• YOUR OBJECTIVE: Below, find the line containing "You can then" and the line containing "- 对本包和所有子类可见 ——"; reproduce exactly those two and every line between them, omitting pictures.

(Stored data entries)
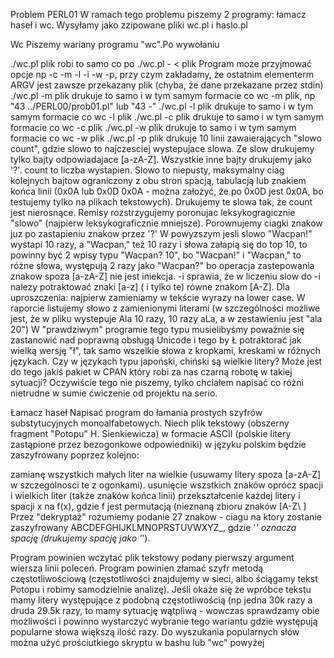 Problem PERL01
W ramach tego problemu piszemy 2 programy: łamacz haseł i wc. Wysyłamy jako zzipowane pliki wc.pl i haslo.pl

Wc
Piszemy wariany programu "wc".Po wywołaniu

./wc.pl plik robi to samo co po ./wc.pl - < plik
Program może przyjmować opcje np -c -m -l -i -w -p, przy czym zakładamy, że ostatnim elementerm ARGV jest zawsze przekazany plik (chyba, że dane przekazane przez stdin)
./wc.pl -m plik drukuje to samo i w tym samym formacie co wc -m plik, np "43 ../PERL00/prob01.pl" lub "43 -"
./wc.pl -l plik drukuje to samo i w tym samym formacie co wc -l plik
./wc.pl -c plik drukuje to samo i w tym samym formacie co wc -c plik
./wc.pl -w plik drukuje to samo i w tym samym formacie co wc -w plik
./wc.pl -p plik drukuje 10 linii zawaierających "slowo count", gdzie slowo to najczesciej wystepujace slowa. Ze slow drukujemy tylko bajty odpowiadajace [a-zA-Z]. Wszystkie inne bajty drukujemy jako '?'. count to liczba wystapien. Slowo to niepusty, maksymalny ciag kolejnych bajtow ograniczony z obu stron spacją, tabulacją lub znakiem końca linii (0x0A lub 0x0D 0x0A - można założyć, że po 0x0D jest 0x0A, bo testujemy tylko na plikach tekstowych). Drukujemy te slowa tak, że count jest nierosnące. Remisy rozstrzygujemy poronujac leksykogragicznie "slowo" (najpierw leksykograficznie mniejsze). Porownujemy ciagki znakow juz po zastapieniu znakow przez '?'
W powyzszym jesli slowo "Wacpan!" wystapi 10 razy, a "Wacpan," też 10 razy i słowa załapią się do top 10, to powinny być 2 wpisy typu "Wacpan? 10", bo "Wacpan!" i "Wacpan," to różne słowa, występują 2 razy jako "Wacpan?" bo operacja zastepowania znakow spoza [a-zA-Z] nie jest iniekcja.
-i sprawia, że w liczeniu slow do -i nalezy potraktować znaki [a-z] ( i tylko te) równe znakom [A-Z]. Dla uproszczenia: najpierw zamieniamy w tekście wyrazy na lower case. W raporcie listujemy słowo z zamienionymi literami (w szczególności możliwe jest, że w pliku wystepuje Ala 10 razy, 10 razy aLa, a w zestawieniu jest "ala 20")
W "prawdziwym" programie tego typu musielibyśmy poważnie się zastanowić nad poprawną obsługą Unicode i tego by Ł potraktorać jak wielką wersję "ł", tak samo wszelkie słowa z kropkami, kreskami w różnych językach. Czy w językach typu japoński, chiński są wielkie litery? Może jest do tego jakiś pakiet w CPAN który robi za nas czarną robotę w takiej sytuacji? Oczywiście tego nie piszemy, tylko chciałem napisać co różni nietrudne w sumie ćwiczenie od projektu na serio.

Łamacz haseł
Napisać program do łamania prostych szyfrów substytucyjnych monoalfabetowych. Niech plik tekstowy (obszerny fragment "Potopu" H. Sienkiewicza) w formacie ASCII (polskie litery zastąpione przez bezogonkowe odpowiedniki) w języku polskim będzie zaszyfrowany poprzez kolejno:

zamianę wszystkich małych liter na wielkie (usuwamy litery spoza [a-zA-Z] w szczególnosci te z ogonkami).
usunięcie wszstkich znaków oprócz spacji i wielkich liter (także znaków końca linii)
przekształcenie każdej litery i spacji x na f(x), gdzie f jest permutacją (nieznaną zbioru znaków [A-Z\ ]
Przez "dekryptaż" rozumiemy podanie 27 znakow - ciagu na ktory zostanie zaszyfrowany ABCDEFGHIJKLMNOPRSTUVWXYZ_, gdzie '_' oznacza spację (drukujemy spację jako '_').

Program powinien wczytać plik tekstowy podany pierwszy argument wiersza linii poleceń. Program powinien złamać szyfr metodą częstotliwościową (częstotliwości znajdujemy w sieci, albo ściągamy tekst Potopu i robimy samodzielnie analizę). Jeśli okaże się że wpróbce tekstu mamy litery występujące z podobną częstotliwością (np jedna 30k razy a druda 29.5k razy, to mamy sytuację wątpliwą - wowczas sprawdzamy obie możliwości i powinno wystarczyć wybranie tego wariantu gdzie występują popularne słowa większą ilość razy. Do wyszukania popularnych słów można użyć prościutkiego skryptu w bashu lub "wc" powyżej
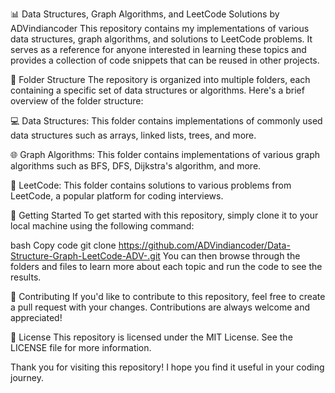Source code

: 📊 Data Structures, Graph Algorithms, and LeetCode Solutions by ADVindiancoder
This repository contains my implementations of various data structures, graph algorithms, and solutions to LeetCode problems. It serves as a reference for anyone interested in learning these topics and provides a collection of code snippets that can be reused in other projects.

📂 Folder Structure
The repository is organized into multiple folders, each containing a specific set of data structures or algorithms. Here's a brief overview of the folder structure:

💻 Data Structures: This folder contains implementations of commonly used data structures such as arrays, linked lists, trees, and more.

🌐 Graph Algorithms: This folder contains implementations of various graph algorithms such as BFS, DFS, Dijkstra's algorithm, and more.

🧩 LeetCode: This folder contains solutions to various problems from LeetCode, a popular platform for coding interviews.

🚀 Getting Started
To get started with this repository, simply clone it to your local machine using the following command:

bash
Copy code
git clone https://github.com/ADVindiancoder/Data-Structure-Graph-LeetCode-ADV-.git
You can then browse through the folders and files to learn more about each topic and run the code to see the results.

🤝 Contributing
If you'd like to contribute to this repository, feel free to create a pull request with your changes. Contributions are always welcome and appreciated!

📝 License
This repository is licensed under the MIT License. See the LICENSE file for more information.

Thank you for visiting this repository! I hope you find it useful in your coding journey.

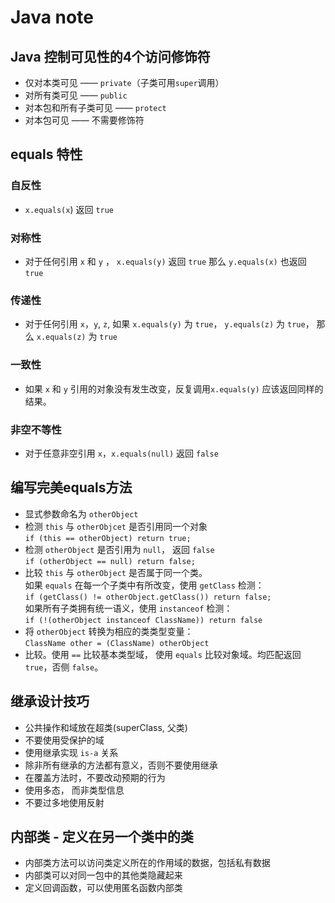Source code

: # Java note

## Java 控制可见性的4个访问修饰符

- 仅对本类可见 —— `private`（子类可用`super`调用）
- 对所有类可见 —— `public`
- 对本包和所有子类可见 —— `protect`
- 对本包可见 —— 不需要修饰符

## equals 特性

### 自反性

- `x.equals(x`) 返回 `true`

### 对称性

- 对于任何引用 `x` 和 `y` ， `x.equals(y)` 返回 `true` 那么 `y.equals(x)` 也返回 `true`

### 传递性

- 对于任何引用 `x`，`y`, `z`, 如果 `x.equals(y)` 为 `true`， `y.equals(z)` 为 `true`， 那么 `x.equals(z)` 为 `true`

### 一致性

- 如果 `x` 和 `y` 引用的对象没有发生改变，反复调用`x.equals(y)` 应该返回同样的结果。

### 非空不等性

- 对于任意非空引用 `x`，`x.equals(null)` 返回 `false`

## 编写完美equals方法

- 显式参数命名为 `otherObject`
- 检测 `this` 与 `otherObjcet` 是否引用同一个对象    
`if (this == otherObject) return true;`
- 检测 `otherObject` 是否引用为 `null`， 返回 `false`  
`if (otherObject == null) return false;`
- 比较 `this` 与 `otherObject` 是否属于同一个类。  
如果 `equals` 在每一个子类中有所改变，使用 `getClass` 检测：  
`if (getClass() != otherObject.getClass()) return false;`   
如果所有子类拥有统一语义，使用 `instanceof` 检测：  
`if (!(otherObject instanceof ClassName)) return false`
- 将 `otherObject` 转换为相应的类类型变量：  
`ClassName other = (ClassName) otherObject`
- 比较。使用 `==` 比较基本类型域， 使用 `equals` 比较对象域。均匹配返回 `true`，否侧 `false`。

## 继承设计技巧

- 公共操作和域放在超类(superClass, 父类)
- 不要使用受保护的域
- 使用继承实现 `is-a` 关系
- 除非所有继承的方法都有意义，否则不要使用继承
- 在覆盖方法时，不要改动预期的行为
- 使用多态， 而非类型信息
- 不要过多地使用反射

## 内部类 - 定义在另一个类中的类

- 内部类方法可以访问类定义所在的作用域的数据，包括私有数据
- 内部类可以对同一包中的其他类隐藏起来
- 定义回调函数，可以使用匿名函数内部类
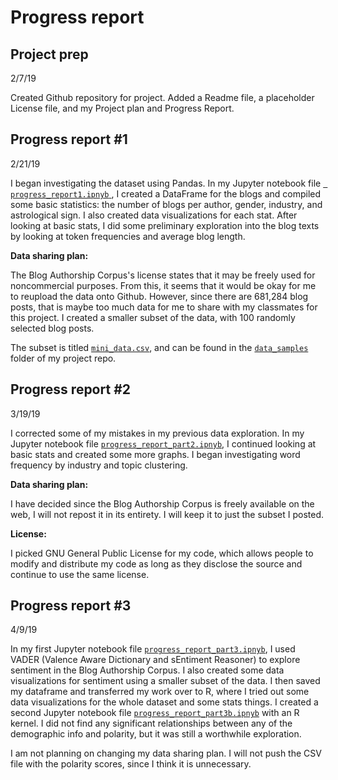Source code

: Progress report
====
Project prep
---
2/7/19

Created Github repository for project. Added a Readme file, a placeholder License file, and my Project plan and Progress Report.

Progress report #1
---
2/21/19

I began investigating the dataset using Pandas. In my Jupyter notebook file [` progress_report1.ipnyb` ](https://github.com/Data-Science-for-Linguists-2019/Blog-Sentiment-Analysis/blob/master/progress_report1.ipynb), I created a DataFrame for the blogs and compiled some basic statistics: the number of blogs per author, gender, industry, and astrological sign. I also created data visualizations for each stat. After looking at basic stats, I did some preliminary exploration into the blog texts by looking at token frequencies and average blog length.

__Data sharing plan:__

The Blog Authorship Corpus's license states that it may be freely used for noncommercial purposes. From this, it seems that it would be okay for me to reupload the data onto Github. However, since there are 681,284 blog posts, that is maybe too much data for me to share with my classmates for this project. I created a smaller subset of the data, with 100 randomly selected blog posts.

The subset is titled [`mini_data.csv`](https://github.com/Data-Science-for-Linguists-2019/Blog-Sentiment-Analysis/blob/master/data_samples/mini_data.csv), and can be found in the [`data_samples`](https://github.com/Data-Science-for-Linguists-2019/Blog-Sentiment-Analysis/tree/master/data_samples) folder of my project repo.

Progress report #2
---
3/19/19

I corrected some of my mistakes in my previous data exploration. In my Jupyter notebook file [`progress_report_part2.ipnyb`](https://github.com/Data-Science-for-Linguists-2019/Blog-Sentiment-Analysis/blob/master/progress_report_part2.ipynb), I continued looking at basic stats and created some more graphs. I began investigating word frequency by industry and topic clustering.

__Data sharing plan:__

I have decided since the Blog Authorship Corpus is freely available on the web, I will not repost it in its entirety. I will keep it to just the subset I posted.

__License:__

I picked GNU General Public License for my code, which allows people to modify and distribute my code as long as they disclose the source and continue to use the same license.

Progress report #3
---
4/9/19

In my first Jupyter notebook file [`progress_report_part3.ipnyb`](https://github.com/Data-Science-for-Linguists-2019/Blog-Sentiment-Analysis/blob/master/progress_report_part3.ipynb), I used VADER (Valence Aware Dictionary and sEntiment Reasoner) to explore sentiment in the Blog Authorship Corpus. I also created some data visualizations for sentiment using a smaller subset of the data. I then saved my dataframe and transferred my work over to R, where I tried out some data visualizations for the whole dataset and some stats things. I created a second Jupyter notebook file [`progress_report_part3b.ipnyb`](https://github.com/Data-Science-for-Linguists-2019/Blog-Sentiment-Analysis/blob/master/progress_report_part3b.ipynb) with an R kernel. I did not find any significant relationships between any of the demographic info and polarity, but it was still a worthwhile exploration.

I am not planning on changing my data sharing plan. I will not push the CSV file with the polarity scores, since I think it is unnecessary. 
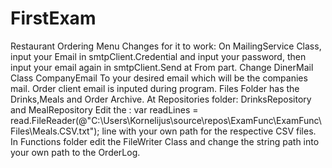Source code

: # FirstExam
Restaurant Ordering Menu
Changes for it to work:
On MailingService Class, input your  Email in smtpClient.Credential and input your password, then input your email again in smtpClient.Send at From part.
Change DinerMail Class CompanyEmail To your desired email which will be the companies mail.
Order client email is inputed during program.
Files Folder has the Drinks,Meals and Order Archive.
At Repositories folder: DrinksRepository and MealRepository Edit the :
var readLines = read.FileReader(@"C:\Users\Kornelijus\source\repos\ExamFunc\ExamFunc\Files\Meals.CSV.txt"); line with your own path for the respective CSV files.
In Functions folder edit the FileWriter Class and change the string path into your own path to the OrderLog.

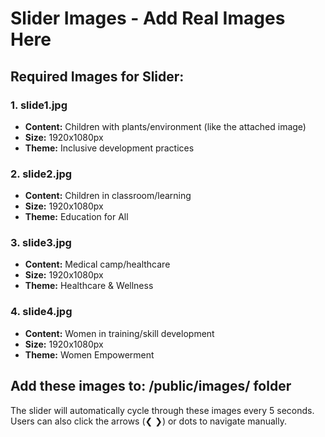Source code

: # Slider Images - Add Real Images Here

## Required Images for Slider:

### 1. slide1.jpg
- **Content:** Children with plants/environment (like the attached image)
- **Size:** 1920x1080px
- **Theme:** Inclusive development practices

### 2. slide2.jpg  
- **Content:** Children in classroom/learning
- **Size:** 1920x1080px
- **Theme:** Education for All

### 3. slide3.jpg
- **Content:** Medical camp/healthcare 
- **Size:** 1920x1080px
- **Theme:** Healthcare & Wellness

### 4. slide4.jpg
- **Content:** Women in training/skill development
- **Size:** 1920x1080px  
- **Theme:** Women Empowerment

## Add these images to: /public/images/ folder

The slider will automatically cycle through these images every 5 seconds.
Users can also click the arrows (❮ ❯) or dots to navigate manually.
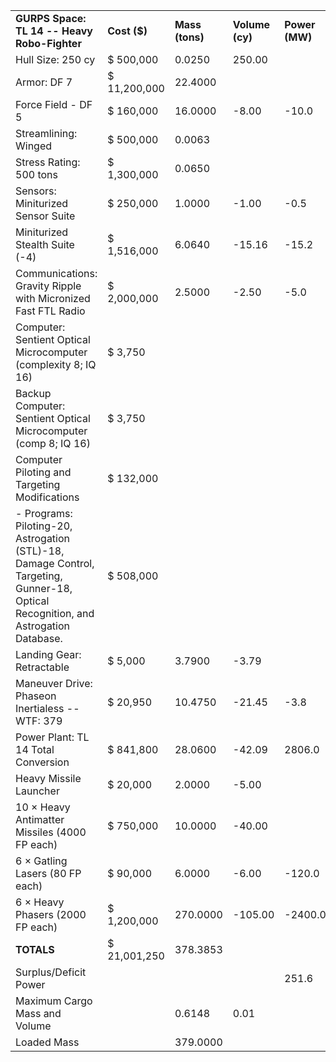 |                                                                                                                                      |              |                 |                 |                |
|--------------------------------------------------------------------------------------------------------------------------------------|--------------|-----------------|-----------------|----------------|
| **GURPS Space: TL 14 -- Heavy Robo-Fighter**                                                                                         | **Cost ($)** | **Mass (tons)** | **Volume (cy)** | **Power (MW)** |
| Hull Size: 250 cy                                                                                                                    | $ 500,000    | 0.0250          | 250.00          |                |
| Armor: DF 7                                                                                                                          | $ 11,200,000 | 22.4000         |                 |                |
| Force Field - DF 5                                                                                                                   | $ 160,000    | 16.0000         | -8.00           | -10.0          |
| Streamlining: Winged                                                                                                                 | $ 500,000    | 0.0063          |                 |                |
| Stress Rating: 500 tons                                                                                                              | $ 1,300,000  | 0.0650          |                 |                |
| Sensors: Miniturized Sensor Suite                                                                                                    | $ 250,000    | 1.0000          | -1.00           | -0.5           |
| Miniturized Stealth Suite (-4)                                                                                                       | $ 1,516,000  | 6.0640          | -15.16          | -15.2          |
| Communications: Gravity Ripple with Micronized Fast FTL Radio                                                                        | $ 2,000,000  | 2.5000          | -2.50           | -5.0           |
| Computer: Sentient Optical Microcomputer (complexity 8; IQ 16)                                                                       | $ 3,750      |                 |                 |                |
| Backup Computer: Sentient Optical Microcomputer (comp 8; IQ 16)                                                                      | $ 3,750      |                 |                 |                |
| Computer Piloting and Targeting Modifications                                                                                        | $ 132,000    |                 |                 |                |
| \- Programs: Piloting-20, Astrogation (STL)-18, Damage Control, Targeting, Gunner-18, Optical Recognition, and Astrogation Database. | $ 508,000    |                 |                 |                |
| Landing Gear: Retractable                                                                                                            | $ 5,000      | 3.7900          | -3.79           |                |
| Maneuver Drive: Phaseon Inertialess -- WTF: 379                                                                                      | $ 20,950     | 10.4750         | -21.45          | -3.8           |
| Power Plant: TL 14 Total Conversion                                                                                                  | $ 841,800    | 28.0600         | -42.09          | 2806.0         |
| Heavy Missile Launcher                                                                                                               | $ 20,000     | 2.0000          | -5.00           |                |
| 10 × Heavy Antimatter Missiles (4000 FP each)                                                                                        | $ 750,000    | 10.0000         | -40.00          |                |
| 6 × Gatling Lasers (80 FP each)                                                                                                      | $ 90,000     | 6.0000          | -6.00           | -120.0         |
| 6 × Heavy Phasers (2000 FP each)                                                                                                     | $ 1,200,000  | 270.0000        | -105.00         | -2400.0        |
| **TOTALS**                                                                                                                           | $ 21,001,250 | 378.3853        |                 |                |
| Surplus/Deficit Power                                                                                                                |              |                 |                 | 251.6          |
| Maximum Cargo Mass and Volume                                                                                                        |              | 0.6148          | 0.01            |                |
| Loaded Mass                                                                                                                          |              | 379.0000        |                 |                |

• TASK ANSWER:
You can then browse through the folders and files to learn more about each topic and run the code to see the results.

🤝 Contributing
If you'd like to contribute to this repository, feel free to create a pull request with your changes. Contributions are always welcome and appreciated!

📝 License
This repository is licensed under the MIT License. See the LICENSE file for more information.

Thank you for visiting this repository! I hope you find it useful in your coding journey.

Source code

: # Java note

## Java 控制可见性的4个访问修饰符

- 仅对本类可见 —— `private`（子类可用`super`调用）
- 对所有类可见 —— `public`
- 对本包和所有子类可见 —— `protect`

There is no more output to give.